(Plain-text document sources)
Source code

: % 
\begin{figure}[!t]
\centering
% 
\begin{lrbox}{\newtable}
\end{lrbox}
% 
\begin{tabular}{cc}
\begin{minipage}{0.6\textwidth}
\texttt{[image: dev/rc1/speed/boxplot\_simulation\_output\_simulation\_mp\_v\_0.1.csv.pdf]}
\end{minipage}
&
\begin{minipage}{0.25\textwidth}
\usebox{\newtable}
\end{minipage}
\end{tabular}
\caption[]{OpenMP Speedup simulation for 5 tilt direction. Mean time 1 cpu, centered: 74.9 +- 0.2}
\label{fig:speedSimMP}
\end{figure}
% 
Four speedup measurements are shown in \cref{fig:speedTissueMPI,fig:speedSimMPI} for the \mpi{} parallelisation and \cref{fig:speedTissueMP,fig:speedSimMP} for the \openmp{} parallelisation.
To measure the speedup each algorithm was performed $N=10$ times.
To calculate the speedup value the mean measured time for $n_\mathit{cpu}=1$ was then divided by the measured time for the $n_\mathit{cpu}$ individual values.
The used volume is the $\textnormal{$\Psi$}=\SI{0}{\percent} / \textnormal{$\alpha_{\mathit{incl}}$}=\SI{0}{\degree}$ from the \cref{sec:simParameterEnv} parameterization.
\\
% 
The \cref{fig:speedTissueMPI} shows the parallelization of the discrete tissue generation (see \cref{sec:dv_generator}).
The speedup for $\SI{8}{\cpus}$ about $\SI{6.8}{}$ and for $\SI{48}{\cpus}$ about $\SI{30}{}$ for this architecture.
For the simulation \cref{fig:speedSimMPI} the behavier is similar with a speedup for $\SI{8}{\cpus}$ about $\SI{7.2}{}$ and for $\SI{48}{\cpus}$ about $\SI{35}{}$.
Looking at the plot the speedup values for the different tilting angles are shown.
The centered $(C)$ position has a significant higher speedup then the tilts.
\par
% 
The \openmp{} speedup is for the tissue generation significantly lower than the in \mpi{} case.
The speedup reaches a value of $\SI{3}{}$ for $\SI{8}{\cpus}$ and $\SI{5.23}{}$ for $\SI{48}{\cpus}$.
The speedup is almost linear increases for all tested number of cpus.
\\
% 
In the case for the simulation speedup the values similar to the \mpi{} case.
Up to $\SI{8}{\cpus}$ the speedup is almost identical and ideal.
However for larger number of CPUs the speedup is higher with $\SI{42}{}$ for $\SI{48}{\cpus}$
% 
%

### TASK TO CARRY OUT
Look above for the line holding "To calculate the" and the line holding "The speedup reaches". Retype both, and every line between them, word for word and nothing else.

### TASK OUTPUT
To calculate the speedup value the mean measured time for $n_\mathit{cpu}=1$ was then divided by the measured time for the $n_\mathit{cpu}$ individual values.
The used volume is the $\textnormal{$\Psi$}=\SI{0}{\percent} / \textnormal{$\alpha_{\mathit{incl}}$}=\SI{0}{\degree}$ from the \cref{sec:simParameterEnv} parameterization.
\\
% 
The \cref{fig:speedTissueMPI} shows the parallelization of the discrete tissue generation (see \cref{sec:dv_generator}).
The speedup for $\SI{8}{\cpus}$ about $\SI{6.8}{}$ and for $\SI{48}{\cpus}$ about $\SI{30}{}$ for this architecture.
For the simulation \cref{fig:speedSimMPI} the behavier is similar with a speedup for $\SI{8}{\cpus}$ about $\SI{7.2}{}$ and for $\SI{48}{\cpus}$ about $\SI{35}{}$.
Looking at the plot the speedup values for the different tilting angles are shown.
The centered $(C)$ position has a significant higher speedup then the tilts.
\par
% 
The \openmp{} speedup is for the tissue generation significantly lower than the in \mpi{} case.
The speedup reaches a value of $\SI{3}{}$ for $\SI{8}{\cpus}$ and $\SI{5.23}{}$ for $\SI{48}{\cpus}$.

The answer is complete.